In an earlier analysis of the SAPPHIRE data, Dr. Donald E. Cutlip and colleagues had shown that stenting is not inferior to endarterectomy for outcomes at 30 days and at one year. The present analysis, reported in The New England Journal of Medicine for April 10, describes the results seen at three years.
By three years, the prespecified endpoint of death, ipsilateral stroke or MI (within 30 days of treatment) had occurred in 24.6 per cent of stent-treated patients. The corresponding rate in the surgery group was higher, but not significantly different -- 26.9 per cent.
The study involved 334 high-risk patients who had symptomatic carotid stenosis of at least 50 per cent or asymptomatic stenosis of at least 80 per cent. Follow-up data at three years were available for 260 patients, including 85.6 per cent of those in the stenting group and 70.1 per cent of those in the surgery group.
Criteria for high-risk status included one or more of the following: age over 80 years, clinically significant cardiac disease (heart failure, abnormal stress test, or need for open-heart surgery), severe pulmonary disease, contralateral carotid blockage, contralateral laryngeal-nerve palsy, recurrent stenosis after carotid endarterectomy, and prior radical neck surgery or radiotherapy to the neck.

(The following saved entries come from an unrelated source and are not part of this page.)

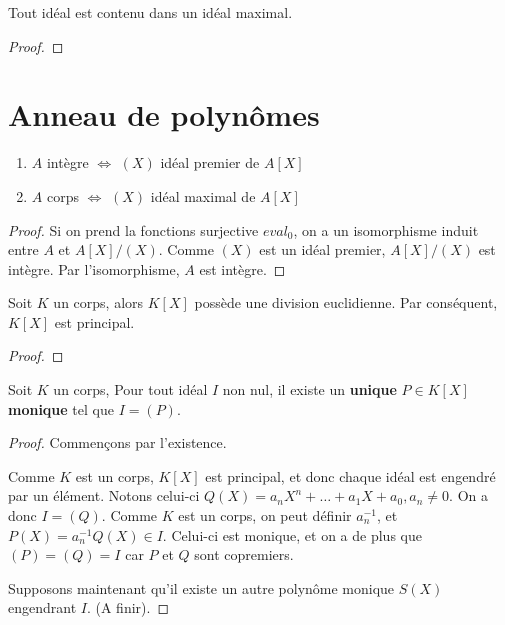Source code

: \begin{theorem}
	Tout idéal est contenu dans un idéal maximal.
\end{theorem}

\ifdefined\outputproof
\begin{proof}

\end{proof}
\fi

\section{Anneau de polynômes}

\begin{proposition}
	\begin{enumerate}
		\item $A$ intègre $\Leftrightarrow$ $(X)$ idéal premier de $A[X]$
		\item $A$ corps $\Leftrightarrow$ $(X)$ idéal maximal de $A[X]$
	\end{enumerate}
\end{proposition}

\ifdefined\outputproof
\begin{proof}
	Si on prend la fonctions surjective $eval_{0}$, on a un isomorphisme induit
	entre $A$ et $A[X]/(X)$. Comme $(X)$ est un idéal premier, $A[X]/(X)$ est
	intègre. Par l'isomorphisme, $A$ est intègre.
\end{proof}
\fi

\begin{proposition}
	Soit $K$ un corps, alors $K[X]$ possède une division euclidienne. Par
	conséquent, $K[X]$ est principal.
\end{proposition}

\ifdefined\outputproof
\begin{proof}
\end{proof}
\fi

\begin{proposition}
	Soit $K$ un corps,
	Pour tout idéal $I$ non nul, il existe un \textbf{unique} $P \in K[X]$
	\textbf{monique} tel que $I = (P)$.
\end{proposition}

\ifdefined\outputproof
\begin{proof}
	Commençons par l'existence.

	Comme $K$ est un corps, $K[X]$ est principal, et donc chaque idéal est
	engendré par un élément. Notons celui-ci $Q(X) = a_{n}X^{n} + \ldots +
	a_{1}X + a_{0}, a_{n} \ne 0$. On a donc $I = (Q)$. Comme $K$ est un corps, on peut
	définir $a_{n}^{-1}$, et $P(X) = a_{n}^{-1}Q(X) \in I$. Celui-ci est
	monique, et on a de plus que $(P) = (Q) = I$ car $P$ et $Q$ sont copremiers.

	Supposons maintenant qu'il existe un autre polynôme monique $S(X)$
	engendrant $I$. (A finir).
\end{proof}
\fi

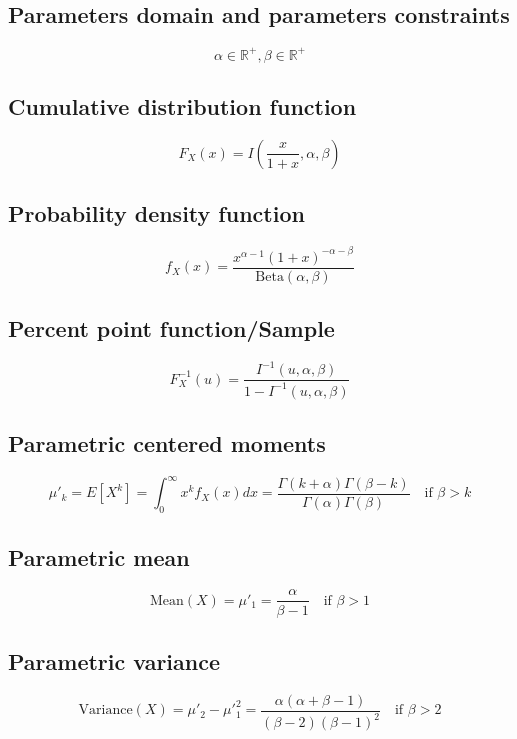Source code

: \documentclass{article}
\begin{document}
\subsection{Parameters domain and parameters constraints}
\begin{equation*} \alpha\in\mathbb{R}^{+}, \beta\in\mathbb{R}^{+} \end{equation*}
\subsection{Cumulative distribution function}
\begin{equation*} F_{X}\left(x\right)=I\left(\frac{x}{1+x},\alpha,\beta\right) \end{equation*}
\subsection{Probability density function}
\begin{equation*} f_{X}\left(x\right)=\frac{x^{\alpha-1} (1+x)^{-\alpha -\beta}}{\text{Beta}(\alpha,\beta)} \end{equation*}
\subsection{Percent point function/Sample}
\begin{equation*} F^{-1}_{X}\left(u\right)=\frac{I^{-1}\left(u,\alpha,\beta\right)}{1-I^{-1}\left(u,\alpha,\beta\right)} \end{equation*}
\subsection{Parametric centered moments}
\begin{equation*} \mu'_{k}=E[X^k]=\int_{0}^{\infty}x^{k}f_{X}\left(x\right)dx=\frac{\Gamma\left(k+\alpha\right)\Gamma\left(\beta-k\right)}{\Gamma\left(\alpha\right)\Gamma\left(\beta\right)} \quad \text{if }\beta>k \end{equation*}
\subsection{Parametric mean}
\begin{equation*} \mathrm{Mean}(X)=\mu'_{1}=\frac{\alpha}{\beta-1} \quad \text{if }\beta>1 \end{equation*}
\subsection{Parametric variance}
\begin{equation*} \mathrm{Variance}(X)=\mu'_{2}-\mu'^{2}_{1}=\frac{\alpha(\alpha+\beta-1)}{(\beta-2)(\beta-1)^2} \quad \text{if }\beta>2 \end{equation*}
\end{document}
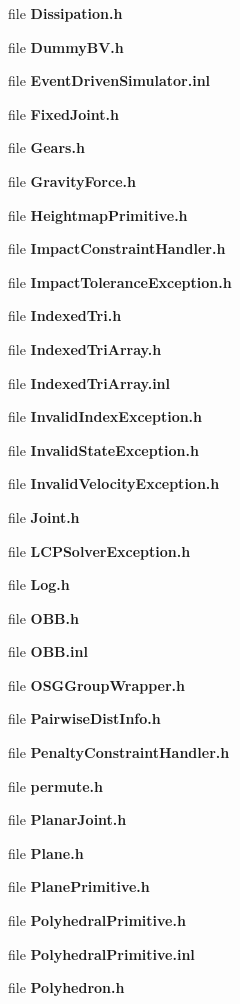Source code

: \begin{DoxyCompactItemize}
\item 
file {\bfseries Dissipation.\-h}
\item 
file {\bfseries Dummy\-B\-V.\-h}
\item 
file {\bfseries Event\-Driven\-Simulator.\-inl}
\item 
file {\bfseries Fixed\-Joint.\-h}
\item 
file {\bfseries Gears.\-h}
\item 
file {\bfseries Gravity\-Force.\-h}
\item 
file {\bfseries Heightmap\-Primitive.\-h}
\item 
file {\bfseries Impact\-Constraint\-Handler.\-h}
\item 
file {\bfseries Impact\-Tolerance\-Exception.\-h}
\item 
file {\bfseries Indexed\-Tri.\-h}
\item 
file {\bfseries Indexed\-Tri\-Array.\-h}
\item 
file {\bfseries Indexed\-Tri\-Array.\-inl}
\item 
file {\bfseries Invalid\-Index\-Exception.\-h}
\item 
file {\bfseries Invalid\-State\-Exception.\-h}
\item 
file {\bfseries Invalid\-Velocity\-Exception.\-h}
\item 
file {\bfseries Joint.\-h}
\item 
file {\bfseries L\-C\-P\-Solver\-Exception.\-h}
\item 
file {\bfseries Log.\-h}
\item 
file {\bfseries O\-B\-B.\-h}
\item 
file {\bfseries O\-B\-B.\-inl}
\item 
file {\bfseries O\-S\-G\-Group\-Wrapper.\-h}
\item 
file {\bfseries Pairwise\-Dist\-Info.\-h}
\item 
file {\bfseries Penalty\-Constraint\-Handler.\-h}
\item 
file {\bfseries permute.\-h}
\item 
file {\bfseries Planar\-Joint.\-h}
\item 
file {\bfseries Plane.\-h}
\item 
file {\bfseries Plane\-Primitive.\-h}
\item 
file {\bfseries Polyhedral\-Primitive.\-h}
\item 
file {\bfseries Polyhedral\-Primitive.\-inl}
\item 
file {\bfseries Polyhedron.\-h}
\item 

\end{DoxyCompactItemize}
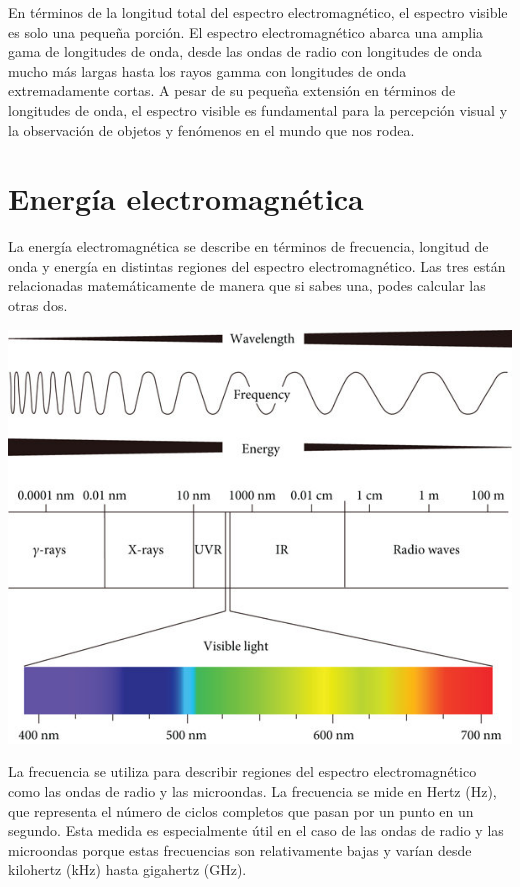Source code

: \documentclass[a4paper,12pt]{article}
\newenvironment{Figure}
  {\par\medskip\noindent\minipage{\linewidth}}
  {\endminipage\par\medskip}
\begin{document}
\begin{multicols*}{2}
En términos de la longitud total del espectro electromagnético, el espectro visible es solo una pequeña porción. El espectro electromagnético abarca una amplia gama de longitudes de onda, desde las ondas de radio con longitudes de onda mucho más largas hasta los rayos gamma con longitudes de onda extremadamente cortas. A pesar de su pequeña extensión en términos de longitudes de onda, el espectro visible es fundamental para la percepción visual y la observación de objetos y fenómenos en el mundo que nos rodea.

\section*{Energía electromagnética}

La energía electromagnética se describe en términos de frecuencia, longitud de onda y energía en distintas regiones del espectro electromagnético. Las tres están relacionadas matemáticamente de manera que si sabes una, podes calcular las otras dos.

\begin{Figure}
    \centering
    \includegraphics[width=1\linewidth]{WaveFreqEnergy.jpg}
    \label{fig: WaveFreqEnergy}
\end{Figure}

La frecuencia se utiliza para describir regiones del espectro electromagnético como las ondas de radio y las microondas. La frecuencia se mide en Hertz (Hz), que representa el número de ciclos completos que pasan por un punto en un segundo. Esta medida es especialmente útil en el caso de las ondas de radio y las microondas porque estas frecuencias son relativamente bajas y varían desde kilohertz (kHz) hasta gigahertz (GHz). %


\end{multicols*}
\end{document}
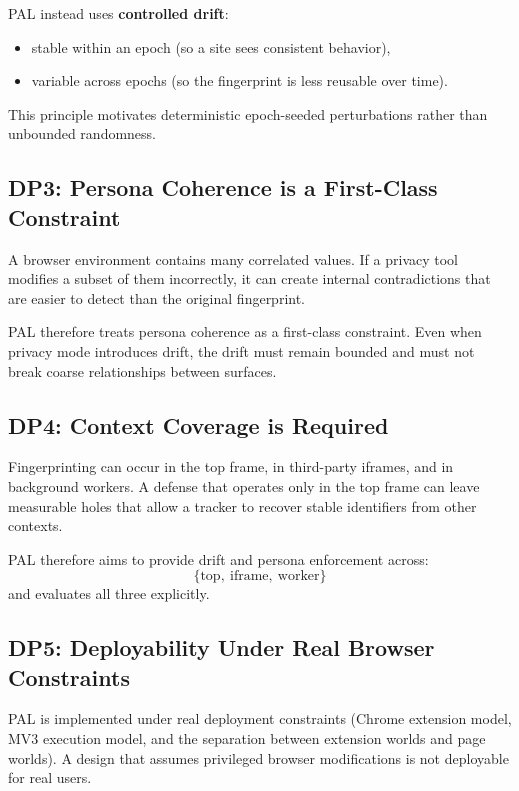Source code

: \documentclass[11pt]{report}
\begin{document}
PAL instead uses \textbf{controlled drift}:
\begin{itemize}
    \item stable within an epoch (so a site sees consistent behavior),
    \item variable across epochs (so the fingerprint is less reusable over time).
\end{itemize}

This principle motivates deterministic epoch-seeded perturbations rather than unbounded randomness.

\subsection{DP3: Persona Coherence is a First-Class Constraint}

A browser environment contains many correlated values. If a privacy tool modifies a subset of them incorrectly, it can create internal contradictions that are easier to detect than the original fingerprint.

PAL therefore treats persona coherence as a first-class constraint. Even when privacy mode introduces drift, the drift must remain bounded and must not break coarse relationships between surfaces.

\subsection{DP4: Context Coverage is Required}

Fingerprinting can occur in the top frame, in third-party iframes, and in background workers. A defense that operates only in the top frame can leave measurable holes that allow a tracker to recover stable identifiers from other contexts.

PAL therefore aims to provide drift and persona enforcement across:
\[
\{\text{top},\ \text{iframe},\ \text{worker}\}
\]
and evaluates all three explicitly.

\subsection{DP5: Deployability Under Real Browser Constraints}

PAL is implemented under real deployment constraints (Chrome extension model, MV3 execution model, and the separation between extension worlds and page worlds). A design that assumes privileged browser modifications is not deployable for real users.
\end{document}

Fifteen strokes occurred in each group, the report indicates. Eleven of the strokes in the stenting group and nine of those in the surgery group were ipsilateral.
Reflecting on the results, the authors conclude that "we could not demonstrate a significant difference between protected carotid artery stenting and carotid endarterectomy with respect to the risk of stroke or other major adverse events in our high-risk patients at three years."
They add, "We also found no evidence of an increased risk of repeat revascularization within three years after treatment."